Abstract

The evolution of the genome of Vibrio cholerae biovar eltor, a causative agent of the 7th global cholera pandemic, is conditioned by the acquisition of not only structural virulence genes, but also regulatory systems, which has been caused by a horizontal transfer of a genetic information. Using polymerase chain reaction, we have revealed the presence of the following regulatory genes, controlling the expression of virulence genes, in the chromosomes of prepandemic and pandemic strains of V. cholerae biovar eltor: toxR, toxT, tcpP, tcpH, luxS, luxO, hns, and pepA. We have revealed that the avirulent ATCC14033 strain, isolated in 1910 and proposed to be an ancestor of the biovar eltor, lost toxT, tcpP, and tcpH regulatory genes, located in a VPI-1 pathogenicity island and able to realize a positive control over the expression of genes from the ToxR regulon.
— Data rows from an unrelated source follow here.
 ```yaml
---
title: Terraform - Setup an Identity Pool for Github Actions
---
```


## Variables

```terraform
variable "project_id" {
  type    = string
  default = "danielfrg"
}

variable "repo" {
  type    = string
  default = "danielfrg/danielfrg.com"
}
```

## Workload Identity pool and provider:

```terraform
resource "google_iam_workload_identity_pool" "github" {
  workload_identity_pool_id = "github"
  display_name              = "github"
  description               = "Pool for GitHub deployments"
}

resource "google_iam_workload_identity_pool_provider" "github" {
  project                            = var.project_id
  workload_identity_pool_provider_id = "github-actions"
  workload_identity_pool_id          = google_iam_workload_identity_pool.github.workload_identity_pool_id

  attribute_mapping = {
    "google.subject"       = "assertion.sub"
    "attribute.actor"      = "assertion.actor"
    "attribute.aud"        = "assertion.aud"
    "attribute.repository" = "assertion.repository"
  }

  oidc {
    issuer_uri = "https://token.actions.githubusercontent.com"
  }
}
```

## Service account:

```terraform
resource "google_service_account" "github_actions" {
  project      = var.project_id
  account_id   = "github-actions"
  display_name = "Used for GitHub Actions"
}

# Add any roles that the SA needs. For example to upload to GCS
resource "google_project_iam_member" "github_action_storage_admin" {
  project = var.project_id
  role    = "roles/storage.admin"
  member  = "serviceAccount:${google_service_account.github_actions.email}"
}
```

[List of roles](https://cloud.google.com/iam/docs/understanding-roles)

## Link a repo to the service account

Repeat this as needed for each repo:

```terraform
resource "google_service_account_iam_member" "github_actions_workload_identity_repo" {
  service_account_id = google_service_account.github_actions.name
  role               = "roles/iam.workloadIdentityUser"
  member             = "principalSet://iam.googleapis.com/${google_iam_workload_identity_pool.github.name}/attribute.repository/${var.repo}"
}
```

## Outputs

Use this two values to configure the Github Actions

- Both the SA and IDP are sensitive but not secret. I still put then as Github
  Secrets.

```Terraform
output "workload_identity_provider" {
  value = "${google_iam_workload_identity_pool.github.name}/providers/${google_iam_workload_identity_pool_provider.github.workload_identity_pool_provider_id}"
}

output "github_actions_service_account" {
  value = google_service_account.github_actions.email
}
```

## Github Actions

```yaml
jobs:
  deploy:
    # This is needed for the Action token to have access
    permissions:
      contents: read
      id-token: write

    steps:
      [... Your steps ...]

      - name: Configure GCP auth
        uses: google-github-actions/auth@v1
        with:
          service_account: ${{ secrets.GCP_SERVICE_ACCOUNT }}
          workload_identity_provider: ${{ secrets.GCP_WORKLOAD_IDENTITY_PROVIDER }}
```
Virulent strains, isolated during a local cholera episode in Indonesia (1937) from cholera patients, do not differ from the strains that caused the cholera eltor pandemic in 1961, in the composition of the regulatory genes investigated. Only one strain of the four studied isolates lost the tcpP gene. Two key regulatory genes, toxR and toxT, have been sequenced in all studied isolates. The toxR nucleotide sequence of three prepandemic strains has been shown to be indistinguishable from that of the pandemic isolates. At the same time, the MAK757 strain, isolated prior to the beginning of the epidemic, has demonstrated an altered toxR nucleotide sequence. Experiments with the intraintestinal infection of suckling rabbits have demonstrated a similar level of virulence for the prepandemic and pandemic clinical strains. These results are evidence of the in vivo activity of the toxT, tcpH, and tcpP genes, acquired by V. cholerae in the course of evolution and positively regulating the expression of virulence genes in prepandemic cholera strains.